» **WHAT YOU NEED TO DO**: Your answer should be exactly the lines from the one that contains "Stored-XSS check (delayed verification)" through the final line of the entries below, and nothing else.

(Stored dataset items)
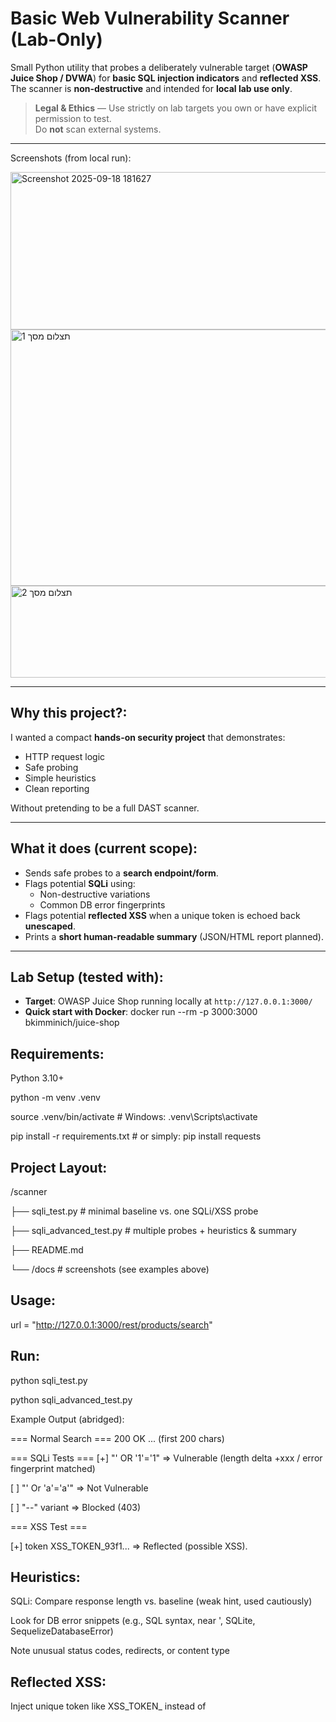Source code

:# Basic Web Vulnerability Scanner (Lab-Only)

Small Python utility that probes a deliberately vulnerable target (**OWASP Juice Shop / DVWA**) for **basic SQL injection indicators** and **reflected XSS**.  
The scanner is **non-destructive** and intended for **local lab use only**.

> **Legal & Ethics** — Use strictly on lab targets you own or have explicit permission to test.  
> Do **not** scan external systems.

---

Screenshots (from local run):

<img width="641" height="252" alt="Screenshot 2025-09-18 181627" src="https://github.com/user-attachments/assets/2c9c47e0-e875-4de1-881a-7259ab601971" />
<img width="637" height="410" alt="תצלום מסך 1" src="https://github.com/user-attachments/assets/ce44a367-df41-4521-8a03-05b02684fced" />
<img width="526" height="147" alt="תצלום מסך 2" src="https://github.com/user-attachments/assets/181ac065-26d4-4b3d-bb1b-05eb7cb8e584" />


---

##  Why this project?:
I wanted a compact **hands-on security project** that demonstrates:
- HTTP request logic
- Safe probing
- Simple heuristics
- Clean reporting

Without pretending to be a full DAST scanner.

---

## What it does (current scope):
- Sends safe probes to a **search endpoint/form**.
- Flags potential **SQLi** using:
  - Non-destructive variations  
  - Common DB error fingerprints
- Flags potential **reflected XSS** when a unique token is echoed back **unescaped**.
- Prints a **short human-readable summary** (JSON/HTML report planned).

---

## Lab Setup (tested with):
- **Target**: OWASP Juice Shop running locally at `http://127.0.0.1:3000/`
- **Quick start with Docker**:
  docker run --rm -p 3000:3000 bkimminich/juice-shop

## Requirements: 

Python 3.10+

python -m venv .venv

source .venv/bin/activate   # Windows: .venv\Scripts\activate

pip install -r requirements.txt   # or simply: pip install requests

## Project Layout:
/scanner

  ├── sqli_test.py              # minimal baseline vs. one SQLi/XSS probe

  ├── sqli_advanced_test.py     # multiple probes + heuristics & summary

  ├── README.md

  └── /docs                     # screenshots (see examples above)

## Usage:
url = "http://127.0.0.1:3000/rest/products/search"
## Run:
python sqli_test.py

python sqli_advanced_test.py

Example Output (abridged):

=== Normal Search ===
200 OK ... (first 200 chars)

=== SQLi Tests ===
[+] "' OR '1'='1"  ⇒ Vulnerable (length delta +xxx / error fingerprint matched)

[ ] "' Or 'a'='a'" ⇒ Not Vulnerable

[ ] "--" variant   ⇒ Blocked (403)

=== XSS Test ===

[+] token XSS_TOKEN_93f1... ⇒ Reflected (possible XSS).


## Heuristics:
SQLi:
Compare response length vs. baseline (weak hint, used cautiously)

Look for DB error snippets (e.g., SQL syntax, near ', SQLite, SequelizeDatabaseError)

Note unusual status codes, redirects, or content type

## Reflected XSS:
Inject unique token like XSS_TOKEN_<random> instead of <script>

Flag if it appears unescaped in HTML/JSON (no &lt; &gt;) or inside attributes

## Design Choices:
Keep scripts small and readable
Prefer non-destructive probes
Label findings as “possible / suspicious” with explicit evidence, not absolute truths

##Results (sample, local):
Target: single endpoint (/rest/products/search)

Requests: ~5–10

Findings: 1 SQLi hint + 1 reflected XSS hint

Runtime: < 2s on a laptop

## Roadmap:
CLI via argparse (--url, --mode, --timeout, --json-report)
Robust exception handling & retries

Simple crawler + form enumeration

JSON/HTML report with counts & evidence

Stored-XSS check (delayed verification)

Throttling + optional asyncio

## Known Limitations:
Heuristics may cause false positives/negatives

Current focus: single endpoint only

No authentication flows yet

## Safety Notes:
Destructive payloads are intentionally excluded

Even in labs: add throttling to avoid overwhelming services

## License:
MIT


## Author:
Benny Giorno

» **TASK RESPONSE**:
Stored-XSS check (delayed verification)

Throttling + optional asyncio

## Known Limitations:
Heuristics may cause false positives/negatives

Current focus: single endpoint only

No authentication flows yet

## Safety Notes:
Destructive payloads are intentionally excluded

Even in labs: add throttling to avoid overwhelming services

## License:
MIT


## Author:
Benny Giorno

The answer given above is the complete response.